Entries taken from a collection
----
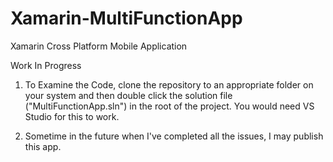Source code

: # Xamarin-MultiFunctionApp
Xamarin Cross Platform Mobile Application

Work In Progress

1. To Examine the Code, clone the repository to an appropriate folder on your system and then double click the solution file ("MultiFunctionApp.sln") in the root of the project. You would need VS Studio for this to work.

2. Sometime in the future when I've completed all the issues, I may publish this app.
----
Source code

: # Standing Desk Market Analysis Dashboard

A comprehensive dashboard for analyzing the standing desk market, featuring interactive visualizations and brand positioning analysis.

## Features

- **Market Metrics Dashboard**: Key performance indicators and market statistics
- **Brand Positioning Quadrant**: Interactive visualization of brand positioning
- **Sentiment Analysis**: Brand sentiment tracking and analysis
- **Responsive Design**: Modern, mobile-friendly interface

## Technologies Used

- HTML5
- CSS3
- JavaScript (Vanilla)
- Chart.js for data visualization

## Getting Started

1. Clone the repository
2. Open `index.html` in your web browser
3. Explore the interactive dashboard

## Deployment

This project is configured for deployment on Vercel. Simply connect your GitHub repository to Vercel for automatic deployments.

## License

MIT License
----
-- Task item --
The required answer is the run of lines above, starting at the line with "- **Responsive Design**: Modern, mobile-friendly" and ending at the line with "MIT License", reproduced exactly with both ends.

-- Response to this exercise --
- **Responsive Design**: Modern, mobile-friendly interface

## Technologies Used

- HTML5
- CSS3
- JavaScript (Vanilla)
- Chart.js for data visualization

## Getting Started

1. Clone the repository
2. Open `index.html` in your web browser
3. Explore the interactive dashboard

## Deployment

This project is configured for deployment on Vercel. Simply connect your GitHub repository to Vercel for automatic deployments.

## License

MIT License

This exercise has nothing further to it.